Whilst we are here in Accra, please help get World Ready going by using social media as much as you can. I am told, by colleagues who know rather more about this sort of thing than I do, that these are the handles you can use. Tweet away. Please. You will be pleased to hear, though, that I am not going to pause now to take a ‘selfie’. You’re quite safe.
As we move into this next ‘ramp up’ phase – and I have no strong view about how long the wave may roll – I give you a number of commitments on behalf of my colleagues at the Foundation. Firstly, we will work as hard as we can to understand your wants and needs as a constituent of the Association, however large or small you may be as an Operator and at whatever stage of developing the three Frameworks you find yourself. Secondly, assuming that you share the Association’s ambition of reaching as many young people as possible with the Award, by improving Access, Reach and Impact, we will work with you to support you, either by adding what expertise we have to offer, or by using our knowledge of the network to introduce you to those who might help you.
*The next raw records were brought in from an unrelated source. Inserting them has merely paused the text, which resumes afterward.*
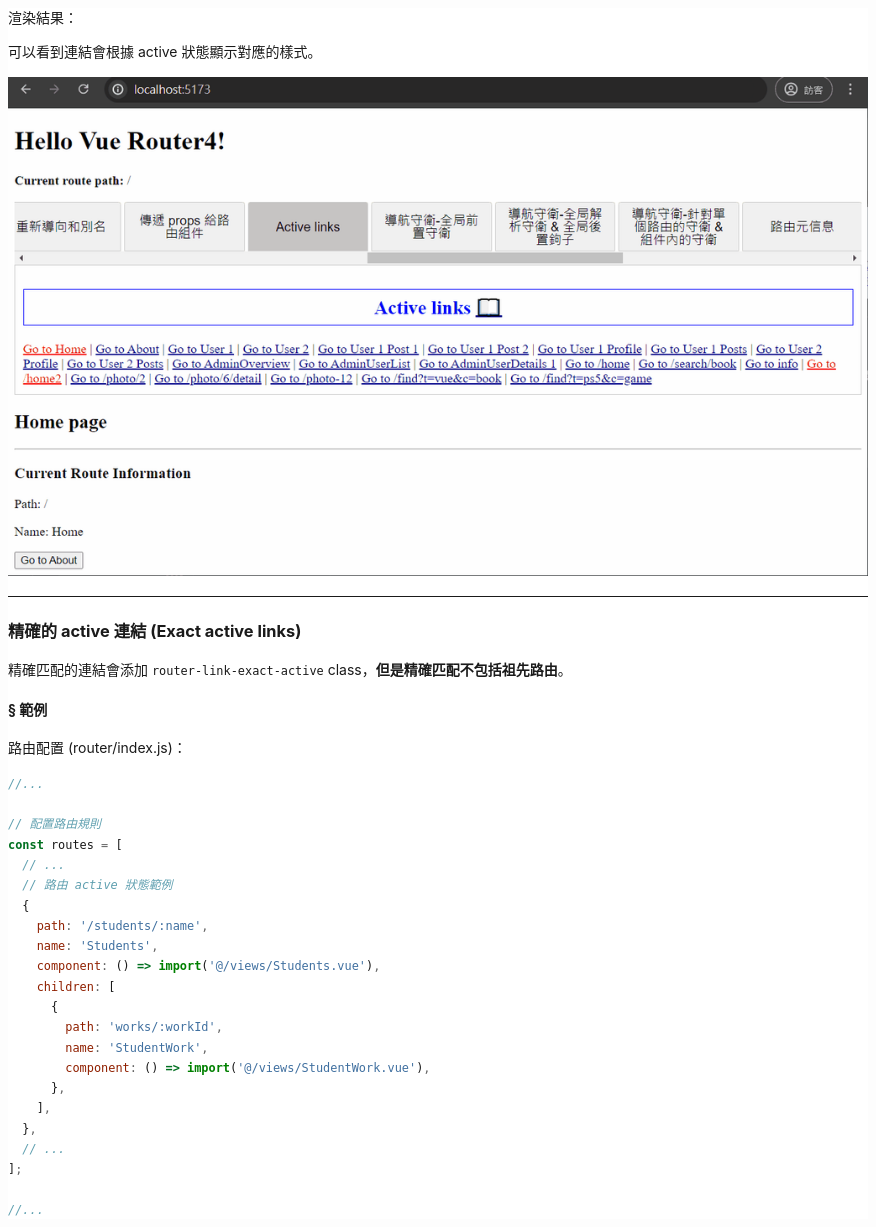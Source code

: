 渲染結果：

可以看到連結會根據 active 狀態顯示對應的樣式。

![router-28.gif](./images/gif/router-28.gif)

---

### 精確的 active 連結 (Exact active links)

精確匹配的連結會添加 `router-link-exact-active` class，**但是精確匹配不包括祖先路由**。

#### § 範例

路由配置 (router/index.js)：

```javascript
//...

// 配置路由規則
const routes = [
  // ...
  // 路由 active 狀態範例
  {
    path: '/students/:name',
    name: 'Students',
    component: () => import('@/views/Students.vue'),
    children: [
      {
        path: 'works/:workId',
        name: 'StudentWork',
        component: () => import('@/views/StudentWork.vue'),
      },
    ],
  },
  // ...
];

//...
```
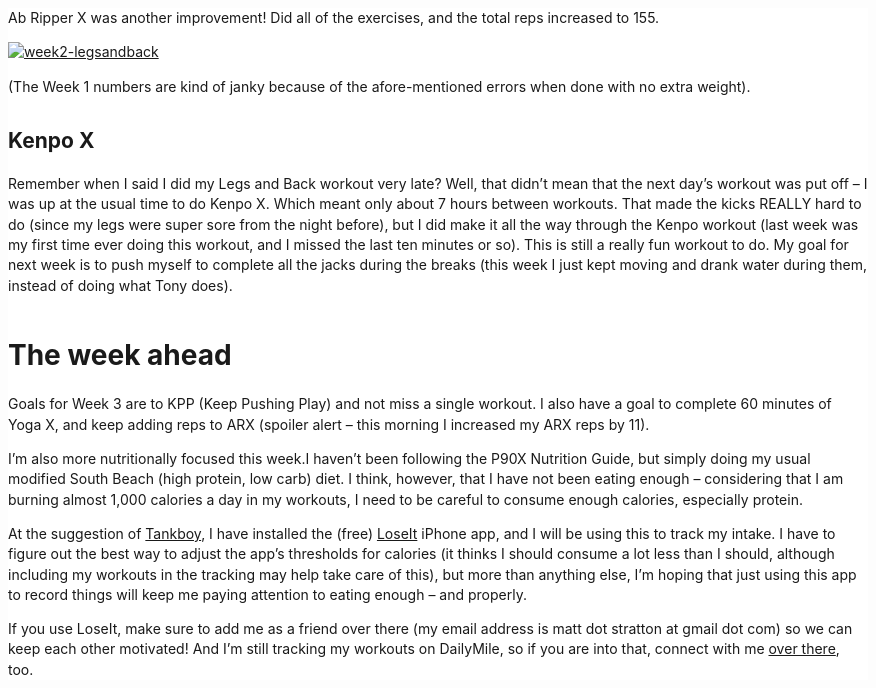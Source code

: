Ab Ripper X was another improvement! Did all of the exercises, and the total reps increased to 155.

[<img style="background-image: none; padding-left: 0px; padding-right: 0px; display: inline; padding-top: 0px; border: 0px;" title="week2-legsandback" src="/wp-content/uploads/week2-legsandback_thumb.png" border="0" alt="week2-legsandback" width="501" height="490" />][3]

(The Week 1 numbers are kind of janky because of the afore-mentioned errors when done with no extra weight).

## Kenpo X

Remember when I said I did my Legs and Back workout very late? Well, that didn’t mean that the next day’s workout was put off – I was up at the usual time to do Kenpo X. Which meant only about 7 hours between workouts. That made the kicks REALLY hard to do (since my legs were super sore from the night before), but I did make it all the way through the Kenpo workout (last week was my first time ever doing this workout, and I missed the last ten minutes or so). This is still a really fun workout to do. My goal for next week is to push myself to complete all the jacks during the breaks (this week I just kept moving and drank water during them, instead of doing what Tony does).

# The week ahead

Goals for Week 3 are to KPP (Keep Pushing Play) and not miss a single workout. I also have a goal to complete 60 minutes of Yoga X, and keep adding reps to ARX (spoiler alert – this morning I increased my ARX reps by 11).

I’m also more nutritionally focused this week.I haven’t been following the P90X Nutrition Guide, but simply doing my usual modified South Beach (high protein, low carb) diet. I think, however, that I have not been eating enough – considering that I am burning almost 1,000 calories a day in my workouts, I need to be careful to consume enough calories, especially protein.

At the suggestion of <a href="http://tankboyprime.blogspot.com/" target="_blank">Tankboy</a>, I have installed the (free) <a href="http://www.loseit.com" target="_blank">LoseIt</a> iPhone app, and I will be using this to track my intake. I have to figure out the best way to adjust the app’s thresholds for calories (it thinks I should consume a lot less than I should, although including my workouts in the tracking may help take care of this), but more than anything else, I’m hoping that just using this app to record things will keep me paying attention to eating enough – and properly.

If you use LoseIt, make sure to add me as a friend over there (my email address is matt dot stratton at gmail dot com) so we can keep each other motivated! And I’m still tracking my workouts on DailyMile, so if you are into that, connect with me <a href="http://www.dailymile.com/people/MattS" target="_blank">over there</a>, too.

 [1]: /wp-content/uploads/week2-chestandback.png
 [2]: /wp-content/uploads/week2-shouldersandarms.png
 [3]: /wp-content/uploads/week2-legsandback.png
Thirdly, we will work tirelessly, on your behalf, with those who want to bring resources to the endeavour – and we will work tirelessly, also on your behalf, to ensure that those resources are shared equitably and with a focus on growth.
Your Excellency, Your Royal Highness, my Lords, ladies and gentlemen, all of us in this room have chosen to be part of a noble endeavour – to help young people equip themselves for adult life, to be world ready. We understand how we can do that as an Association. We have the tools to do it and we are working to improve those we have and develop more. It is now time to ramp up our access, our reach and our impact across the globe – with courage, a cool business head and the commitment to what is right. 1.8 billion young people are waiting for us to do so. And we cannot, must not, will not fail them.